En 1619, le Portugal n’a pas encore sa Gazette (Gazeta de Lisboa, novembre 1641) : poèmes et discours célèbrent l’événement que représente la visite de Philippe III. Anne-Marie Quint en propose une étude chronologiquement comparée : écrites en espagnol, les relations qui suivent l’événement sont dithyrambiques, entre l’éloge du roi et la magnificence de Lisbonne. Pero Roiz Soares relève toutefois les motifs de ressentiment des Portugais à l’encontre des Espagnols : plusieurs grandes familles portugaises ont dû s’endetter sur plusieurs années afin de tenir leur rang ; de l’autre côté, l’arrogance du duc d’Uzeda, fils du duc de Lerme, favori du roi, à cheval et couvert lors des entrées, a pu choquer nombre de Portugais. Le ton change après la restauration de 1640 : la réécriture des années 1660 privilégie la loyauté des sujets portugais de Philippe III et la mauvaise conduite des Espagnols dans un évident souci de légitimation de la dynastie des Bragance.

Troisième axe des communications, le rapport de la religion à l’actualité. S’il est un domaine où il importe de communiquer, c’est bien celui du miracle, très présent, par exemple, dans l’information périodique de la Gazette. A la différence de l’événement, le récit miraculaire s’inscrit dans une perspective narrative plus large (p.153) ; d’après Françoise Crémoux, les relaciones de milagros du monastère de Guadalupe, dans l’Espagne au XVIe siècle, accordent une large place à l’actualité récente (épidémies de peste, tremblements de terre, conflits militaires, etc.) : cette irruption de l’événement politique dans le récit miraculaire n’en fait pas pour autant un récit d’actualité : les récits sur les Comunidades se trouvent effacés des codex lorsque leurs repères chronologiques se faisaient plus précis, de manière à laisser au récit son aspect miraculeux, atemporel.

L’écriture de l’actualité peut aussi servir une stratégie personnelle comme dans le cas de l’Arétin dont le Pronostic de 1533 puis les Psaumes de 1534 s’adressent successivement au roi de France puis au pape Paul III (Elise Boillet).
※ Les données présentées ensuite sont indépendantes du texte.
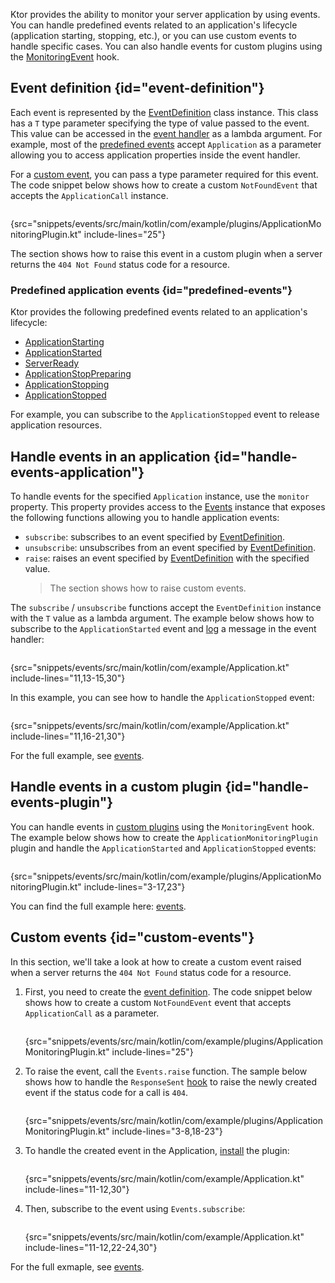 [//]: # (title: Application monitoring)

<show-structure for="chapter" depth="2"/>

<tldr>
<var name="example_name" value="events"/>
<include from="lib.topic" element-id="download_example"/>
</tldr>

Ktor provides the ability to monitor your server application by using events.
You can handle predefined events related to an application's lifecycle (application starting, stopping, etc.), or you
can use custom events to handle specific cases. You can also handle events for custom plugins using
the [MonitoringEvent](custom_plugins.md#handle-app-events) hook.

## Event definition {id="event-definition"}

Each event is represented by
the [EventDefinition](https://api.ktor.io/ktor-shared/ktor-events/io.ktor.events/-event-definition/index.html) class
instance. This class has a `T` type parameter specifying the type of value passed to the event. This value can be
accessed in the [event handler](#handle-events-application) as a lambda argument. For example, most of
the [predefined events](#predefined-events) accept `Application` as a parameter allowing you to access application
properties inside the event handler.

For a [custom event](#custom-events), you can pass a type parameter required for this event.
The code snippet below shows how to create a custom `NotFoundEvent` that accepts the `ApplicationCall` instance.

```kotlin
```

{src="snippets/events/src/main/kotlin/com/example/plugins/ApplicationMonitoringPlugin.kt" include-lines="25"}

The [](#custom-events) section shows how to raise this event in a custom plugin when a server returns
the `404 Not Found` status code for a resource.

### Predefined application events {id="predefined-events"}

Ktor provides the following predefined events related to an application's lifecycle:

- [ApplicationStarting](https://api.ktor.io/ktor-server/ktor-server-core/io.ktor.server.application/-application-starting.html)
- [ApplicationStarted](https://api.ktor.io/ktor-server/ktor-server-core/io.ktor.server.application/-application-started.html)
- [ServerReady](https://api.ktor.io/ktor-server/ktor-server-core/io.ktor.server.application/-server-ready.html)
- [ApplicationStopPreparing](https://api.ktor.io/ktor-server/ktor-server-core/io.ktor.server.application/-application-stop-preparing.html)
- [ApplicationStopping](https://api.ktor.io/ktor-server/ktor-server-core/io.ktor.server.application/-application-stopping.html)
- [ApplicationStopped](https://api.ktor.io/ktor-server/ktor-server-core/io.ktor.server.application/-application-stopped.html)

For example, you can subscribe to the `ApplicationStopped` event to release application resources.

## Handle events in an application {id="handle-events-application"}

To handle events for the specified `Application` instance, use the `monitor` property.
This property provides access to
the [Events](https://api.ktor.io/ktor-shared/ktor-events/io.ktor.events/-events/index.html) instance that exposes the
following functions allowing you to handle application events:

- `subscribe`: subscribes to an event specified by [EventDefinition](#event-definition).
- `unsubscribe`: unsubscribes from an event specified by [EventDefinition](#event-definition).
- `raise`: raises an event specified by [EventDefinition](#event-definition) with the specified value.
  > The [](#custom-events) section shows how to raise custom events.

The `subscribe` / `unsubscribe` functions accept the `EventDefinition` instance with the `T` value as a lambda argument.
The example below shows how to subscribe to the `ApplicationStarted` event and [log](logging.md) a message in the event
handler:

```kotlin
```

{src="snippets/events/src/main/kotlin/com/example/Application.kt" include-lines="11,13-15,30"}

In this example, you can see how to handle the `ApplicationStopped` event:

```kotlin
```

{src="snippets/events/src/main/kotlin/com/example/Application.kt" include-lines="11,16-21,30"}

For the full example, see [events](https://github.com/ktorio/ktor-documentation/tree/%ktor_version%/codeSnippets/snippets/events).

## Handle events in a custom plugin {id="handle-events-plugin"}

You can handle events in [custom plugins](custom_plugins.md#handle-app-events) using the `MonitoringEvent` hook.
The example below shows how to create the `ApplicationMonitoringPlugin` plugin and handle the `ApplicationStarted`
and `ApplicationStopped` events:

```kotlin
```

{src="snippets/events/src/main/kotlin/com/example/plugins/ApplicationMonitoringPlugin.kt" include-lines="3-17,23"}

You can find the full example
here: [events](https://github.com/ktorio/ktor-documentation/tree/%ktor_version%/codeSnippets/snippets/events).

## Custom events {id="custom-events"}

In this section, we'll take a look at how to create a custom event raised when a server returns the `404 Not Found`
status code for a resource.

1. First, you need to create the [event definition](#event-definition).
   The code snippet below shows how to create a custom `NotFoundEvent` event that accepts `ApplicationCall` as a
   parameter.

   ```kotlin
   ```
   {src="snippets/events/src/main/kotlin/com/example/plugins/ApplicationMonitoringPlugin.kt" include-lines="25"}
2. To raise the event, call the `Events.raise` function. The sample below shows how to handle
   the `ResponseSent` [hook](custom_plugins.md#other) to raise the newly created event if the status code for a call
   is `404`.

   ```kotlin
   ```
   {src="snippets/events/src/main/kotlin/com/example/plugins/ApplicationMonitoringPlugin.kt" include-lines="3-8,18-23"}
3. To handle the created event in the Application, [install](Plugins.md#install) the plugin:

   ```kotlin
   ```
   {src="snippets/events/src/main/kotlin/com/example/Application.kt" include-lines="11-12,30"}

4. Then, subscribe to the event using `Events.subscribe`:

   ```kotlin
   ```
   {src="snippets/events/src/main/kotlin/com/example/Application.kt" include-lines="11-12,22-24,30"}

For the full exmaple, see [events](https://github.com/ktorio/ktor-documentation/tree/%ktor_version%/codeSnippets/snippets/events).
Récit d’édification collective, le Triunfo de la fe en los reinos del Japon étudié par Pierre Civil est une œuvre de commande des dominicains des Philippines à Lope de Vega à propos des persécutions subies par les chrétiens du Japon au cours de la période 1614-1615 ; refusant l’exotisme et le pittoresque, le travail de réécriture réalisé par Lope à l’aide de matériaux plus ou moins inédits se trouve en conformité avec les idéaux de l’Espagne de la Contre-Réforme : « Plus qu’à l’actualité des événements du Japon c’est à l’actualité du martyr que s’attache Lope de Vega » (p. 201). Le dernier axe abordé « actualité et littérature » rappelle que l’événement est une réalité à jamais perdue et que n’en reste que sa « fixation dans une forme littéraire destinée à le rendre crédible » (Sophie Houdard) : les textes d’actualité sont des « verres déformants » (Carlo Ginzburg) fabriqués selon des modèles textuels parfois fort anciens : l’exécution de De Thou en 1642 donne lieu à un récit de martyre proche du mythe hagiographique bien éloigné de l’actualité politique.

Au-delà de ces études de cas, c’est bien du rapport entre l’écriture et l’histoire qu’il s’agit, de l’événement qui n’existe pas, ou plutôt n’existe que dans sa construction littéraire, une construction mettant en œuvre une problématique complexe.